GLdouble dot_product = 0;

for (int i = 0; i < 3; i++)

dot_product += vertex[i]*viewer[i];

//2 * (n dot v)

dot_product *= 2;

//2 * (n dot v) n - v

GLdouble reflect[3];

for (int i = 0; i < 3; i++)

reflect[i] = (dot_product * vertex[i]) - viewer[i];

//find the texture to use

int index = 0;

for (int i = 1; i < 3; i++)

if (fabs(reflect[index]) < fabs(reflect[i]))

index = i;

switch (index) {

case 0:

if (reflect[index] > 0) //+x

calcTexCoord2(2, reflect[0], reflect[2], reflect[1]);

else

calcTexCoord2(3, reflect[0], reflect[2], reflect[1]);

break;

case 1:

if (reflect[index] > 0)

calcTexCoord2(0, reflect[1], reflect[0], reflect[2]);

else

calcTexCoord2(1, reflect[1], reflect[0], reflect[2]);

break;

case 2:

if (reflect[index] > 0)

calcTexCoord2(4, reflect[2], reflect[1], reflect[0]);

else

calcTexCoord2(5, reflect[2], reflect[1], reflect[0]);

}

}

/**

* \brief drawReflectivePole Draws the poles of the sphere using triangles.

* Borrowing the code from the book. This one is used

* for the reflective sphere.

* \param pole The pole that we are drawing.

* \param viewer The viewer vector

* \return Nothing.

*/

void drawReflectivePole(GLdouble **pole, GLdouble *viewer) {

glBegin(GL_TRIANGLE_FAN);

for (int i = 0; i < sphere_tri_strip_size; i++) {

calcTexCoord(pole[i], viewer);

glVertex3d(pole[i][0], pole[i][1], pole[i][2]);

}

glEnd();

}

/**

* \brief drawReflectiveSphere Draws a sphere (with reflection).

*

* \param viewer_x The viewer's x coordinate.

* \param viewer_y The viewer's y coordinate.

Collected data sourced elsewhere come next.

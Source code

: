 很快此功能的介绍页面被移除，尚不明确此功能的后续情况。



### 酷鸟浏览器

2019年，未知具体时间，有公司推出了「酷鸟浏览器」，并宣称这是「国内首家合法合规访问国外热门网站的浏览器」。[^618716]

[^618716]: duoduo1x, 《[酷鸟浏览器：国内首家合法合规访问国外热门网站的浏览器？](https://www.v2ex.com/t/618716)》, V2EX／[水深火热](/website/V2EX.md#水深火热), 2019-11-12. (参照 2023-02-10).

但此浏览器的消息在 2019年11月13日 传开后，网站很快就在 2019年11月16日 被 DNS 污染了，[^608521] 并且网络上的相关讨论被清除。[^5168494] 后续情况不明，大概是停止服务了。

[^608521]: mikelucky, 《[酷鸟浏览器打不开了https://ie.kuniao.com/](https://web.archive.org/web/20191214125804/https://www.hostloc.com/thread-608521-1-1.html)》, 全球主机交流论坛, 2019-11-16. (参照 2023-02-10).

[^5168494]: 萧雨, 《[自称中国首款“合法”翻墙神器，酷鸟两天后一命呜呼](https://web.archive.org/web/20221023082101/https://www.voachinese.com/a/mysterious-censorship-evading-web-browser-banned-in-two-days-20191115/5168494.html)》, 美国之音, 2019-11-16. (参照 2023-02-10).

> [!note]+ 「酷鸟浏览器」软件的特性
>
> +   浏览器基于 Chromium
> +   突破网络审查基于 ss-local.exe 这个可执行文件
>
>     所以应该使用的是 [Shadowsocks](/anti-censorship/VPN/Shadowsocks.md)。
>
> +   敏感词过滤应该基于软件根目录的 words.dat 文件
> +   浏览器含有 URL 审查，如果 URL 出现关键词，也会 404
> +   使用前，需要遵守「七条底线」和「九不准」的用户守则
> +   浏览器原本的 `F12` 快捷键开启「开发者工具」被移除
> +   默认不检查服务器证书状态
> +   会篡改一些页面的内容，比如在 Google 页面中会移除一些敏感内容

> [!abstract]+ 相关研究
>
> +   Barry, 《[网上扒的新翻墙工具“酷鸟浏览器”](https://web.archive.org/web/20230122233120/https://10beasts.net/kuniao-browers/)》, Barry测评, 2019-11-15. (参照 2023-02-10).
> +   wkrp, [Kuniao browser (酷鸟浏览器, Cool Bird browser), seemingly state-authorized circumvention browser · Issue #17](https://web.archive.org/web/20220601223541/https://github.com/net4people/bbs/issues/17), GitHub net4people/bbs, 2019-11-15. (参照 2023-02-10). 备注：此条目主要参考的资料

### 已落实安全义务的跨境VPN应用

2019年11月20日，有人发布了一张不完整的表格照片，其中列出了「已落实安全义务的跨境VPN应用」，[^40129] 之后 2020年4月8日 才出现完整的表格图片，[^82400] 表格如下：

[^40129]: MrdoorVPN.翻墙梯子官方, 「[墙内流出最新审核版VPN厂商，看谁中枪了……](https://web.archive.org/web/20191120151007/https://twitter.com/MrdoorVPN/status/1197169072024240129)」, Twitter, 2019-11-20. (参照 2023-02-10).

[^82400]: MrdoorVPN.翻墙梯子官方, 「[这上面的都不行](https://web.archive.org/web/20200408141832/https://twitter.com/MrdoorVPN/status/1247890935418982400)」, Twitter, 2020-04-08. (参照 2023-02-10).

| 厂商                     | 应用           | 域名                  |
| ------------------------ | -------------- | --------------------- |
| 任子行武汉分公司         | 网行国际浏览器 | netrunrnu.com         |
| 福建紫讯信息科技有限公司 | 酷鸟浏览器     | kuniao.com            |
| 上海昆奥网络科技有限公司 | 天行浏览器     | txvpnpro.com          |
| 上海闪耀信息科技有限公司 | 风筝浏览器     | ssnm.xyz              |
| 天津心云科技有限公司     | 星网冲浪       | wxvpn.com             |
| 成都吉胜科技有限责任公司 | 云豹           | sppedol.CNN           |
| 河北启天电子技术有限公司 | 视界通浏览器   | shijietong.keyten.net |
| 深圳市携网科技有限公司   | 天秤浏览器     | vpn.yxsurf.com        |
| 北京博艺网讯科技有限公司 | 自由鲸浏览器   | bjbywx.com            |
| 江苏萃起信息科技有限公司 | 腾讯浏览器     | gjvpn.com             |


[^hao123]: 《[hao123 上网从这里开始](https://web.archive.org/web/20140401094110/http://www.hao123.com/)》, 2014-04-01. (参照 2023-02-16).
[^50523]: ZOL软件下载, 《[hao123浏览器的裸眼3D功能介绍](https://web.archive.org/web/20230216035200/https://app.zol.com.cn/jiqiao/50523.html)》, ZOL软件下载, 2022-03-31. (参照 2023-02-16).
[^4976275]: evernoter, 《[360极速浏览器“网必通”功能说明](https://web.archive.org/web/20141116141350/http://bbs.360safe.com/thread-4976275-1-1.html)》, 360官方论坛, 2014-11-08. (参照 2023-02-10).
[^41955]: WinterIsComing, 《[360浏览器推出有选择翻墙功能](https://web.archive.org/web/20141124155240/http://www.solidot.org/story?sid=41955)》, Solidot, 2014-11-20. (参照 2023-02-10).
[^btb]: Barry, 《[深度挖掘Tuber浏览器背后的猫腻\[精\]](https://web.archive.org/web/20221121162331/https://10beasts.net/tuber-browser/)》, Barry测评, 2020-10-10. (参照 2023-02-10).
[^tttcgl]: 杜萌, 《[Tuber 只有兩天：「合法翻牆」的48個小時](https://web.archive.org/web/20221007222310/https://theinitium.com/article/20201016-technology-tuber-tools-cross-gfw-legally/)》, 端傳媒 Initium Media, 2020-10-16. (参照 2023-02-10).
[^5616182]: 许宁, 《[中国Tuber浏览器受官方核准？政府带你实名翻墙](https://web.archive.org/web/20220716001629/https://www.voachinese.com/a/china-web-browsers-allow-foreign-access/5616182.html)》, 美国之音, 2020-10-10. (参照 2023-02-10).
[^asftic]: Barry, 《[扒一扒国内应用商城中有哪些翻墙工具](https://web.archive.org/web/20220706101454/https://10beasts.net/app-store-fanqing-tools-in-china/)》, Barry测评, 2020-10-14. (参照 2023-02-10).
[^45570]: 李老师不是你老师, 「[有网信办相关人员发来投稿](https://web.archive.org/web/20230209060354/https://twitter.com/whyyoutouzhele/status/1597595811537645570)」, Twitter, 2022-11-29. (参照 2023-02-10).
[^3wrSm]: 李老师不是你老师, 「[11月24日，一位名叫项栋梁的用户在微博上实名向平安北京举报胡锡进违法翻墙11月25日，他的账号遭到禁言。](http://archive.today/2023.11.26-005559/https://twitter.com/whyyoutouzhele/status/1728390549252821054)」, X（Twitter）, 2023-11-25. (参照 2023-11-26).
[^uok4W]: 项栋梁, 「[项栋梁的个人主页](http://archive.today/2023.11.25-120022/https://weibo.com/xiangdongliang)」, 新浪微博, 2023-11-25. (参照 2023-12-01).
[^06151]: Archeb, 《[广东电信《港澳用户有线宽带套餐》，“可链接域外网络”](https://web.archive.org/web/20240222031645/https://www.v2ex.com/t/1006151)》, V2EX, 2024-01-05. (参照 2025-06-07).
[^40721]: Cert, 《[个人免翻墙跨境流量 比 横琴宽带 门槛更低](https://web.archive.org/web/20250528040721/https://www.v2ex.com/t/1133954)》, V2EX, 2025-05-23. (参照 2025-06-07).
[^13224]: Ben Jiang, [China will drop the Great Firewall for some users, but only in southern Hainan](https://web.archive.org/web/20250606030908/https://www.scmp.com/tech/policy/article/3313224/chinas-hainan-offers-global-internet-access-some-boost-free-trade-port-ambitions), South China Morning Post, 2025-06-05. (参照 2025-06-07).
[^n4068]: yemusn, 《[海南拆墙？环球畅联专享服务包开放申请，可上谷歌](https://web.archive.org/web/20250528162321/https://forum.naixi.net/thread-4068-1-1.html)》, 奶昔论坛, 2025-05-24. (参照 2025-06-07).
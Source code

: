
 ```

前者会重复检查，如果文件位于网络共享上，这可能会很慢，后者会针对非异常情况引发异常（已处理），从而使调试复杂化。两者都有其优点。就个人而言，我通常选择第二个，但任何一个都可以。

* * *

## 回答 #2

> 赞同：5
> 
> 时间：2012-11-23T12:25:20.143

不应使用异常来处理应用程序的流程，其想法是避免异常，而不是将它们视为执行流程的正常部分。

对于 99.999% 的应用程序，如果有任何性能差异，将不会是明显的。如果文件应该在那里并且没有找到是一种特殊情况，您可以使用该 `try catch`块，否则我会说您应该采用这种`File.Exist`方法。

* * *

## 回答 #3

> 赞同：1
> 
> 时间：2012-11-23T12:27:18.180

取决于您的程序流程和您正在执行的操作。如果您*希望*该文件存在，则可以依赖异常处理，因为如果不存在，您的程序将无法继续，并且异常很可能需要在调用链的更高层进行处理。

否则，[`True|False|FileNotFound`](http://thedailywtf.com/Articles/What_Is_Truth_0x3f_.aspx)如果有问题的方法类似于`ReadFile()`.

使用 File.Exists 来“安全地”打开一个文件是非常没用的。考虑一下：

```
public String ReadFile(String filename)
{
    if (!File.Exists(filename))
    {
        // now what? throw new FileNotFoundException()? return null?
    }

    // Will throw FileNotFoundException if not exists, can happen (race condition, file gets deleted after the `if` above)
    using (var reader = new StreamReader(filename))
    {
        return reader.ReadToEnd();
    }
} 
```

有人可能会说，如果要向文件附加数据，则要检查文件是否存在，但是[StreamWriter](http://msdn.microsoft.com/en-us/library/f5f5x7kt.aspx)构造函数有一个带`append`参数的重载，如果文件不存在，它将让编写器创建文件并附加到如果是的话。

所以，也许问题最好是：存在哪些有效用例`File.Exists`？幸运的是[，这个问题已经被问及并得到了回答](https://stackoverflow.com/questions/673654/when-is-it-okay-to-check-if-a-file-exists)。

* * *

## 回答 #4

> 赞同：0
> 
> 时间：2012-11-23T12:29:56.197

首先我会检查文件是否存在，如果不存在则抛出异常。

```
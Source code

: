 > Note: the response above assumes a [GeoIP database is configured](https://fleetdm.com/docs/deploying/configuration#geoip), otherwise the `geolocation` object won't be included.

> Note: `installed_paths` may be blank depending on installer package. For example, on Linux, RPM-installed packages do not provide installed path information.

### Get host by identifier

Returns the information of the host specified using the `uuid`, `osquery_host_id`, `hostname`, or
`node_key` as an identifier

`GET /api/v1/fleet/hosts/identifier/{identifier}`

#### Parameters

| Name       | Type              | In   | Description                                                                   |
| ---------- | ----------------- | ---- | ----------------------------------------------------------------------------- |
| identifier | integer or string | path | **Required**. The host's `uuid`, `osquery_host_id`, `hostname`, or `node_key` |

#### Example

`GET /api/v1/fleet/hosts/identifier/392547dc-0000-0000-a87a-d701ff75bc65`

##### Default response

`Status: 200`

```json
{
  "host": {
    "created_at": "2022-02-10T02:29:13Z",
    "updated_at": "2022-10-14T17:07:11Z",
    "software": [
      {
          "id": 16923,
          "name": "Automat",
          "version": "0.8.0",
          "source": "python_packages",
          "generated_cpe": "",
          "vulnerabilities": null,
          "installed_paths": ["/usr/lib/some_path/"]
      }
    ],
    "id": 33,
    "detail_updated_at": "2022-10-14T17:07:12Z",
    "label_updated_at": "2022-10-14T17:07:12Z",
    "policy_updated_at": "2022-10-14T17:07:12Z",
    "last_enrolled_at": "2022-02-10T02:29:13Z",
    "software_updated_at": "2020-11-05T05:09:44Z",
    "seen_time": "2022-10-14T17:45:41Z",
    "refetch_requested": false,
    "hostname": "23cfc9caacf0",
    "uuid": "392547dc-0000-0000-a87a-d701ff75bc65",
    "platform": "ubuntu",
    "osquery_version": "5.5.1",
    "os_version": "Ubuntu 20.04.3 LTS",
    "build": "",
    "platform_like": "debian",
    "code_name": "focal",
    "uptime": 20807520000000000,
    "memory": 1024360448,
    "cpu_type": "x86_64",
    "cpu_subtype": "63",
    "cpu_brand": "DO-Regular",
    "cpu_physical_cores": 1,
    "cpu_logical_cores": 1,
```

* \param viewer_z The viewer's z coordinate.

* \return Nothing.

*/

void drawReflectiveSphere(GLdouble viewer_x, GLdouble viewer_y, GLdouble viewer_z) {

if (sphere_quad_strip == NULL)

makeSphere();

//calc viewer vector

GLdouble distance = sqrt(viewer_x*viewer_x + viewer_y*viewer_y + viewer_z*viewer_z);

GLdouble viewer[] = { viewer_x / distance, viewer_y / distance, viewer_z / distance};

glBegin(GL_QUAD_STRIP);

for (int i = 0; i < sphere_quad_strip_size; i++) {

glNormal3dv(sphere_quad_strip[i]);

calcTexCoord(sphere_quad_strip[i], viewer);

glVertex3dv(sphere_quad_strip[i]);

}

glEnd();

drawReflectivePole(sphere_top_tri_strip, viewer);

drawReflectivePole(sphere_bottom_tri_strip, viewer);

}

Basically, I'm rendering a sphere, texturing it with a cube map. Since the distance from the origin of all the vertexes are exactly 1, I treat the vertexes the same as the normal.

I'm certain there is a bunch of error in my assignment of the coordinates to calcTexCoord2, but I still cannot see why the sphere is rendered in exactly one color.

Thank you for any help you may provide.